- Work to be completed -
The full set of records needs to be retyped exactly.

[Source texts of formatted documents]
※

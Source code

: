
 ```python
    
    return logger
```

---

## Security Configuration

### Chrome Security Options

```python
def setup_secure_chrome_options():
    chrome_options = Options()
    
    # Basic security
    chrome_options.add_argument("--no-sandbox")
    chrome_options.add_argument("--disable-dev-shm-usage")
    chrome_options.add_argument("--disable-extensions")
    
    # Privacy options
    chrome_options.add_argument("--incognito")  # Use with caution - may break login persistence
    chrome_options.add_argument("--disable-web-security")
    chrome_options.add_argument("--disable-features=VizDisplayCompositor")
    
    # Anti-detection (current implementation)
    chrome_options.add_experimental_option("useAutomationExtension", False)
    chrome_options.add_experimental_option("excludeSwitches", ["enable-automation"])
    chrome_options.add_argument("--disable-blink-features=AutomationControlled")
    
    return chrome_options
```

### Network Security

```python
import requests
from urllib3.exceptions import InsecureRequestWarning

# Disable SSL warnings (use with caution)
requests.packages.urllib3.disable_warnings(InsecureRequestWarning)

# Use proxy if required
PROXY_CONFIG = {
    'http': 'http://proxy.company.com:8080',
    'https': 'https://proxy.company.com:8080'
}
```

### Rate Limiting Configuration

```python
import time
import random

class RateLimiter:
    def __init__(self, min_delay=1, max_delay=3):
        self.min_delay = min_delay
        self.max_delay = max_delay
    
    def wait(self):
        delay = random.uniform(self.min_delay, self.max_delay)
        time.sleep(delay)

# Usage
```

※

- Written answer -
Source code

:
 ```python
    
    return logger
```

---

## Security Configuration

### Chrome Security Options

```python
def setup_secure_chrome_options():
    chrome_options = Options()
    
    # Basic security
    chrome_options.add_argument("--no-sandbox")
    chrome_options.add_argument("--disable-dev-shm-usage")
    chrome_options.add_argument("--disable-extensions")
    
    # Privacy options
    chrome_options.add_argument("--incognito")  # Use with caution - may break login persistence
    chrome_options.add_argument("--disable-web-security")
    chrome_options.add_argument("--disable-features=VizDisplayCompositor")
    
    # Anti-detection (current implementation)
    chrome_options.add_experimental_option("useAutomationExtension", False)
    chrome_options.add_experimental_option("excludeSwitches", ["enable-automation"])
    chrome_options.add_argument("--disable-blink-features=AutomationControlled")
    
    return chrome_options
```

### Network Security

```python
import requests
from urllib3.exceptions import InsecureRequestWarning

# Disable SSL warnings (use with caution)
requests.packages.urllib3.disable_warnings(InsecureRequestWarning)

# Use proxy if required
PROXY_CONFIG = {
    'http': 'http://proxy.company.com:8080',
    'https': 'https://proxy.company.com:8080'
}
```

### Rate Limiting Configuration

```python
import time
import random

class RateLimiter:
    def __init__(self, min_delay=1, max_delay=3):
        self.min_delay = min_delay
        self.max_delay = max_delay
    
    def wait(self):
        delay = random.uniform(self.min_delay, self.max_delay)
        time.sleep(delay)

# Usage
```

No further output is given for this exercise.